The news business isn't such a lucrative affair these days, knocked for a loop by the Internet and smart phones, that even the left can't really speak of evil money-grudding newsmen -- you would think. But they do. So rabid is their aversion to the rich, the profit-making, the capitalist (except, of course, when the company is Google and the Mr. Moneybags is Larry Page) that they imagine that these tabloid types cravenly do everything just for money.
But at the level of those journalists, I think it's more about trying to hang on to their jobs -- and even back then when the story of the young girl's death took place, it was about getting ahead in their profession, such as it is, and being the best at what they do.
Ultimately, the Murdoch story is a story about unethical -- and possibly even criminal! -- hacking. And so is WikiLeaks. And so is Anonymous. Yet in those cases, there are legions of lefties ready to excuse and distract from the crimes of those Internet vandals and extremists. They won't make the same excuses for Murdoch merely because he is a capitalist. That's all.
Another way in which the protectors of WikiLeaks attempt to distract attention from the similarities in the two unethical acts of Murdoch's papers and WikiLeaks is by screeching, "But Murdoch hacked the phones of 9/11 victims!" They hope that sure-fire third-rail will get people absolutely white-hot livid in the remaining grief even after 10 years, and clinch the story.
Well, it doesn't. Hacking the phones of dead 9/11 victims is appalling and disgustingly sleazy; it's wrong and possibly even criminal. That doesn't somehow exonerate the hacking into the government files of the US, which is itself a 9/11 victim. Naturally, individual firemen and office workers are more emotionally vivid to us all (I live here) than the abstractions of "the Pentagon" or "the US" as a country, but there is still the fact that it is a victim of a crime against humanity. That's why crimes against humanity are called such when at the scale of 3000 people.
P.S., we don't know for a fact that there *was* a hacking into the 9/11 victims' phones; the story involves a corrupt former cop willing to sell the information -- but it's not clear he did or what was obtained.
The justification for WikiLeaks -- that there are two unjust wars, that, as some nit put it in a forums, "they reveal that the first world exploits the third world" (hardly the case, from WikiLeaks revelations) -- just doesn't stand up. Nothing we have learned from WikiLeaks in Cablegate ever justified the damage caused, and yes, people are harmed, and yes, they are endangered and don't worsen their situation by telling you about it.I've actually written about these cables far more than anyone else and actually studied them more than most, and I can validate that. There isn't the care with redacting out sources everyone imagines, my God, go and read them, that's easily established.
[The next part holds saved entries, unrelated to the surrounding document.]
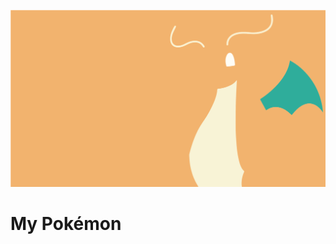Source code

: ![](https://github.com/YAGDO/.github/blob/d613b7c20cab948e21db5159a9dc9e5b336f05c5/profile/1b620260b8470edf383f0aa5dda6a2ba_adobe_express.svg)

# My Pokémon
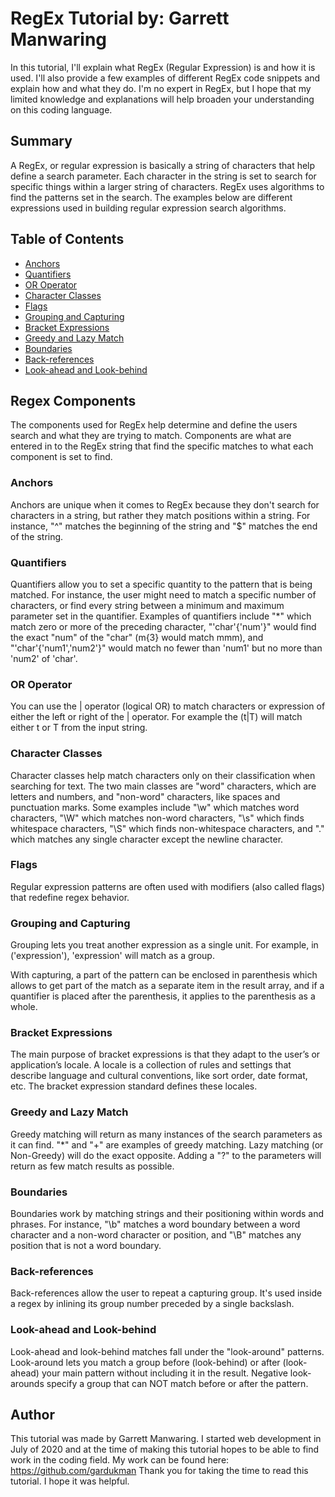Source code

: # RegEx Tutorial by: Garrett Manwaring

In this tutorial, I'll explain what RegEx (Regular Expression) is and how it is used. I'll also provide a few examples of different RegEx code snippets and explain how and what they do. I'm no expert in RegEx, but I hope that my limited knowledge and explanations will help broaden your understanding on this coding language.

## Summary

A RegEx, or regular expression is basically a string of characters that help define a search parameter. Each character in the string is set to search for specific things within a larger string of characters. RegEx uses algorithms to find the patterns set in the search. The examples below are different expressions used in building regular expression search algorithms.

## Table of Contents

- [Anchors](#anchors)
- [Quantifiers](#quantifiers)
- [OR Operator](#or-operator)
- [Character Classes](#character-classes)
- [Flags](#flags)
- [Grouping and Capturing](#grouping-and-capturing)
- [Bracket Expressions](#bracket-expressions)
- [Greedy and Lazy Match](#greedy-and-lazy-match)
- [Boundaries](#boundaries)
- [Back-references](#back-references)
- [Look-ahead and Look-behind](#look-ahead-and-look-behind)

## Regex Components

The components used for RegEx help determine and define the users search and what they are trying to match. Components are what are entered in to the RegEx string that find the specific matches to what each component is set to find.

### Anchors

Anchors are unique when it comes to RegEx because they don't search for characters in a string, but rather they match positions within a string. For instance, "^" matches the beginning of the string and "$" matches the end of the string.

### Quantifiers

Quantifiers allow you to set a specific quantity to the pattern that is being matched. For instance, the user might need to match a specific number of characters, or find every string between a minimum and maximum parameter set in the quantifier. Examples of quantifiers include "*" which match zero or more of the preceding character, "'char'\{'num'\}" would find the exact "num" of the "char" (m\{3} would match mmm), and "'char'\{'num1','num2'\}" would match no fewer than 'num1' but no more than 'num2' of 'char'.

### OR Operator

You can use the | operator (logical OR) to match characters or expression of either the left or right of the | operator. For example the (t|T) will match either t or T from the input string.

### Character Classes

Character classes help match characters only on their classification when searching for text. The two main classes are "word" characters, which are letters and numbers, and "non-word" characters, like spaces and punctuation marks. Some examples include "\w" which matches word characters, "\W" which matches non-word characters, "\s" which finds whitespace characters, "\S" which finds non-whitespace characters, and "." which matches any single character except the newline character. 

### Flags

Regular expression patterns are often used with modifiers (also called flags) that redefine regex behavior.

### Grouping and Capturing

Grouping lets you treat another expression as a single unit. For example, in \('expression'\), 'expression' will match as a group.

With capturing, a part of the pattern can be enclosed in parenthesis which allows to get part of the match as a separate item in the result array, and if a quantifier is placed after the parenthesis, it applies to the parenthesis as a whole.

### Bracket Expressions

The main purpose of bracket expressions is that they adapt to the user’s or application’s locale. A locale is a collection of rules and settings that describe language and cultural conventions, like sort order, date format, etc. The bracket expression standard defines these locales.

### Greedy and Lazy Match

Greedy matching will return as many instances of the search parameters as it can find. "*" and "+" are examples of greedy matching. Lazy matching (or Non-Greedy) will do the exact opposite. Adding a "?" to the parameters will return as few match results as possible.

### Boundaries

 Boundaries work by matching strings and their positioning within words and phrases. For instance, "\b" matches a word boundary between a word character and a non-word character or position, and "\B" matches any position that is not a word boundary.

### Back-references

Back-references allow the user to repeat a capturing group. It's used inside a regex by inlining its group number preceded by a single backslash.

### Look-ahead and Look-behind

Look-ahead and look-behind matches fall under the "look-around" patterns. Look-around lets you match a group before (look-behind) or after (look-ahead) your main pattern without including it in the result.
Negative look-arounds specify a group that can NOT match before or after the pattern.

## Author

This tutorial was made by Garrett Manwaring. I started web development in July of 2020 and at the time of making this tutorial hopes to be able to find work in the coding field. My work can be found here: https://github.com/gardukman Thank you for taking the time to read this tutorial. I hope it was helpful.

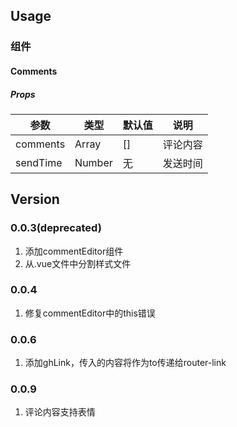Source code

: ## Usage

### 组件

#### Comments

##### Props

|参数|类型|默认值|说明|
|---|---|---|---|
|comments|Array|[]|评论内容|
|sendTime|Number|无|发送时间|

## Version

### 0.0.3(deprecated)

1. 添加commentEditor组件
2. 从.vue文件中分割样式文件

### 0.0.4

1. 修复commentEditor中的this错误

### 0.0.6

1. 添加ghLink，传入的内容将作为to传递给router-link

### 0.0.9

1. 评论内容支持表情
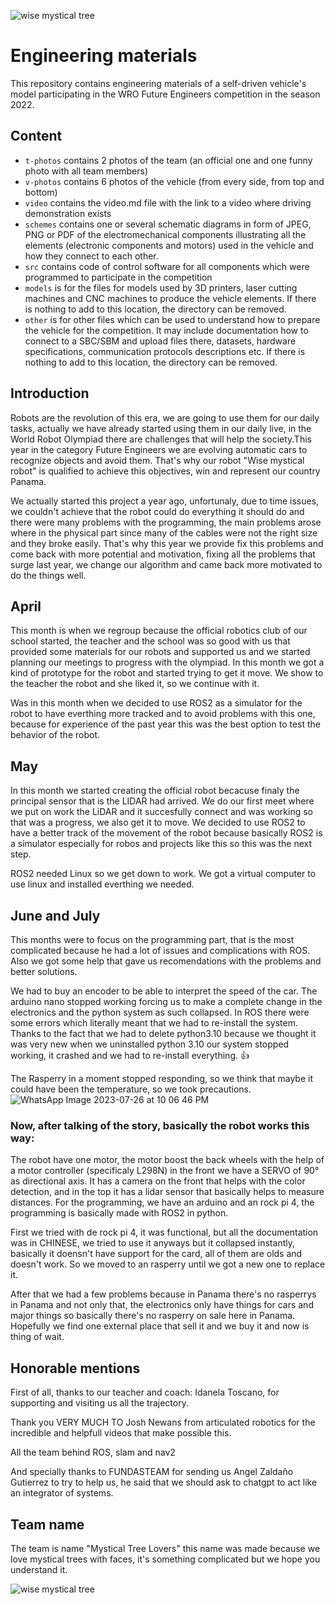![wise mystical tree](https://cdn.mindustry.me/wise%20mystical%20tree.jpg)


Engineering materials
====

This repository contains engineering materials of a self-driven vehicle's model participating in the WRO Future Engineers competition in the season 2022.

## Content

* `t-photos` contains 2 photos of the team (an official one and one funny photo with all team members)
* `v-photos` contains 6 photos of the vehicle (from every side, from top and bottom)
* `video` contains the video.md file with the link to a video where driving demonstration exists
* `schemes` contains one or several schematic diagrams in form of JPEG, PNG or PDF of the electromechanical components illustrating all the elements (electronic components and motors) used in the vehicle and how they connect to each other.
* `src` contains code of control software for all components which were programmed to participate in the competition
* `models` is for the files for models used by 3D printers, laser cutting machines and CNC machines to produce the vehicle elements. If there is nothing to add to this location, the directory can be removed.
* `other` is for other files which can be used to understand how to prepare the vehicle for the competition. It may include documentation how to connect to a SBC/SBM and upload files there, datasets, hardware specifications, communication protocols descriptions etc. If there is nothing to add to this location, the directory can be removed.

## Introduction

Robots are the revolution of this era, we are going to use them for our daily tasks, actually we have already started using them in our daily live, in the World Robot Olympiad there are challenges that will help the society.This year in the category Future Engineers we are evolving automatic cars to recognize objects and avoid them. That's why our robot "Wise mystical robot" is qualified to achieve this objectives, win and represent our country Panama. 

We actually started this project a year ago, unfortunaly, due to time issues, we couldn't achieve that the robot could do everything it should do and there were many problems with the programming, the main problems arose where in the physical part since many of the cables were not the right size and they broke easily. That's why this year we provide fix this problems and come back with more potential and motivation, fixing all the problems that surge last year, we change our algorithm and came back more motivated to do the things well. 

## April 

This month is when we regroup because the official robotics club of our school started, the teacher and the school was so good with us that provided some materials for our robots and supported us and we started planning our meetings to progress with the olympiad. In this month we got a kind of prototype for the robot and started trying to get it move. We show to the teacher the robot and she liked it, so we continue with it.

Was in this month when we decided to use ROS2 as a simulator for the robot to have everthing more tracked and to avoid problems with this one, because for experience of the past year this was the best option to test the behavior of the robot.

## May

In this month we started creating the official robot becacuse finaly the principal sensor that is the LIDAR had arrived. We do our first meet where we put on work the LiDAR and it succesfully connect and was working so that was a progress, we also get it to move. We decided to use ROS2 to have a better track of the movement of the robot because basically ROS2 is a simulator especially for robos and projects like this so this was the next step.

ROS2 needed Linux so we get down to work. We got a virtual computer to use linux and installed everthing we needed.

## June and July

This months were to focus on the programming part, that is the most complicated because he had a lot of issues and complications with ROS. Also we got some help that gave us recomendations with the problems and better solutions.

We had to buy an encoder to be able to interpret the speed of the car. The arduino nano stopped working forcing us to make a complete change in the electronics and the python system as such collapsed. In ROS there were some errors which literally meant that we had to re-install the system. Thanks to the fact that we had to delete python3.10 because we thought it was very new when we uninstalled python 3.10 our system stopped working, it crashed and we had to re-install everything. 👍

The Rasperry in a moment stopped responding, so we think that maybe it could have been the temperature, so we took precautions.
![WhatsApp Image 2023-07-26 at 10 06 46 PM](https://github.com/ZaPicc/WRO2023-PA-WISETREELOVERS/assets/102268096/d83c33dc-fae0-44e9-a7fc-614a897e3fc3)


### Now, after talking of the story, basically the robot works this way:

The robot have one motor, the motor boost the back wheels with the help of a motor controller (specificaly L298N) in the front we have a SERVO of 90° as directional axis. It has a camera on the front that helps with the color detection, and in the top it has a lidar sensor that basically helps to measure distances. For the programming, we have an arduino and an rock pi 4, the programming is basically made with ROS2 in python.

First we tried with de rock pi 4, it was functional, but all the documentation was in CHINESE, we tried to use it anyways but it collapsed instantly, basically it doensn't have support for the card, all of them are olds and doesn't work. So we moved to an rasperry until we got a new one to replace it.

After that we had a few problems because in Panama there's no rasperrys in Panama and not only that, the electronics only have things for cars and major things so basically there's no rasperry on sale here in Panama. Hopefully we find one external place that sell it and we buy it and now is thing of wait.

## Honorable mentions

First of all, thanks to our teacher and coach: Idanela Toscano, for supporting and visiting us all the trajectory.

Thank you VERY MUCH TO  Josh Newans from articulated robotics for the incredible and helpfull videos that make possible this.

All the team behind ROS, slam and nav2

And specially thanks to FUNDASTEAM for sending us Angel Zaldaño Gutierrez to try to help us, he said that we should ask to chatgpt to act like an integrator of systems.

## Team name
The team is name "Mystical Tree Lovers" this name was made because we love mystical trees with faces, it's something complicated but we hope you understand it.

![wise mystical tree](https://cdn.mindustry.me/wise%20mystical%20tree.jpg)
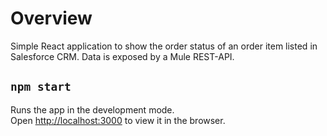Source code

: # Overview

Simple React application to show the order status of an order item listed in Salesforce CRM. Data is exposed by a Mule REST-API. 

## `npm start`

Runs the app in the development mode.\
Open [http://localhost:3000](http://localhost:3000) to view it in the browser.
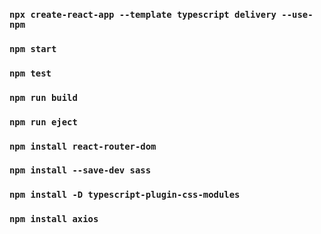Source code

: ### `npx create-react-app --template typescript delivery --use-npm`

### `npm start`

### `npm test`

### `npm run build`

### `npm run eject`

### `npm install react-router-dom`

### `npm install --save-dev sass`

### `npm install -D typescript-plugin-css-modules`

### `npm install axios`
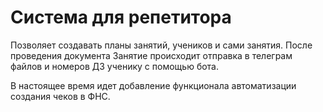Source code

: # Система для репетитора
Позволяет создавать планы занятий, учеников и сами занятия. 
После проведения документа Занятие происходит отправка в телеграм файлов и номеров ДЗ ученику с помощью бота.

В настоящее время идет добавление функционала автоматизации создания чеков в ФНС. 
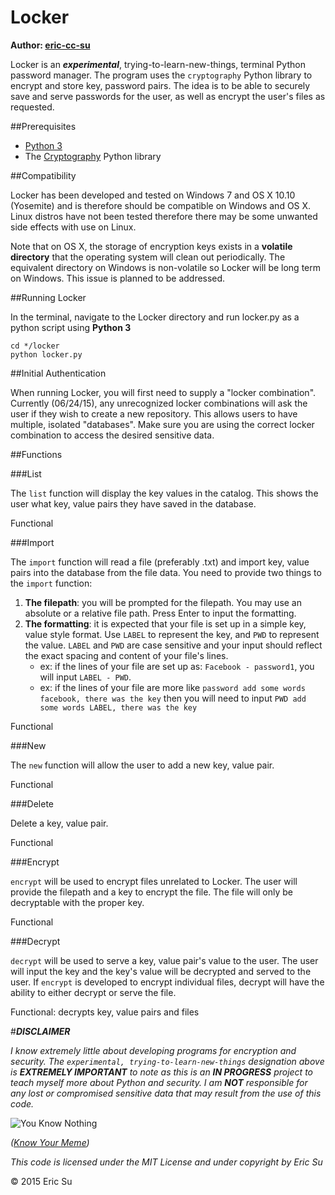 Locker
===
**Author: [eric-cc-su](https://github.com/eric-cc-su)**

Locker is an ***experimental***, trying-to-learn-new-things, terminal Python password manager. The program uses the `cryptography` Python library to encrypt and store key, password pairs. The idea is to be able to securely save and serve passwords for the user, as well as encrypt the user's files as requested.

##Prerequisites

- [Python 3](https://www.python.org/)
- The [Cryptography](https://cryptography.io/en/latest/) Python library

##Compatibility

Locker has been developed and tested on Windows 7 and OS X 10.10 (Yosemite) and is therefore should be compatible on Windows and OS X. Linux distros have not been tested therefore there may be some unwanted side effects with use on Linux. 

Note that on OS X, the storage of encryption keys exists in a **volatile directory** that the operating system will clean out periodically. The equivalent directory on Windows is non-volatile so Locker will be long term on Windows. This issue is planned to be addressed.

##Running Locker

In the terminal, navigate to the Locker directory and run locker.py as a python script using **Python 3**

	cd */locker
	python locker.py

##Initial Authentication

When running Locker, you will first need to supply a "locker combination". Currently (06/24/15), any unrecognized locker combinations will ask the user if they wish to create a new repository. This allows users to have multiple, isolated "databases". Make sure you are using the correct locker combination to access the desired sensitive data.

##Functions

###List

The `list` function will display the key values in the catalog. This shows the user what key, value pairs they have saved in the database.

Functional

###Import

The `import` function will read a file (preferably .txt) and import key, value pairs into the database from the file data. You need to provide two things to the `import` function:

1. **The filepath**: you will be prompted for the filepath. You may use an absolute or a relative file path. Press Enter to input the formatting.
2. **The formatting**: it is expected that your file is set up in a simple key, value style format. Use `LABEL` to represent the key, and `PWD` to represent the value. `LABEL` and `PWD` are case sensitive and your input should reflect the exact spacing and content of your file's lines.
	- ex: if the lines of your file are set up as: `Facebook - password1`, you will input `LABEL - PWD`.
	- ex: if the lines of your file are more like `password add some words facebook, there was the key` then you will need to input `PWD add some words LABEL, there was the key`

Functional

###New

The `new` function will allow the user to add a new key, value pair.

Functional

###Delete

Delete a key, value pair.

Functional

###Encrypt

`encrypt` will be used to encrypt files unrelated to Locker. The user will provide the filepath and a key to encrypt the file. The file will only be decryptable with the proper key.

Functional


###Decrypt

`decrypt` will be used to serve a key, value pair's value to the user. The user will input the key and the key's value will be decrypted and served to the user. If `encrypt` is developed to encrypt individual files, decrypt will have the ability to either decrypt or serve the file.

Functional: decrypts key, value pairs and files

#***DISCLAIMER***

*I know extremely little about developing programs for encryption and security. The `experimental, trying-to-learn-new-things` designation above is* ***EXTREMELY IMPORTANT*** *to note as this is an* ***IN PROGRESS*** *project to teach myself more about Python and security. I am* ***NOT*** *responsible for any lost or compromised sensitive data that may result from the use of this code.*

![You Know Nothing](http://i3.kym-cdn.com/photos/images/newsfeed/000/527/985/04f.gif)

*([Know Your Meme](http://knowyourmeme.com/memes/you-know-nothing-jon-snow))*

*This code is licensed under the MIT License and under copyright by Eric Su*

&copy; 2015 Eric Su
As for the revelations before Cablegate about Iraq, did it end the war, did it lead to justice? No. And not because that's the way of the wicked world, but because it's not a compelling story. Whatever crimes committed by the US in the invasion in the first place and the killing of civilians are dwarfed by the appalling death toll of civilians killed by terrorists, aided by Iran and Al Qaeda. WikiLeaks didn't work because it wasn't a just cause and it wasn't sincere and it was really not about righting wrongs, but about cultic self-aggrandizement.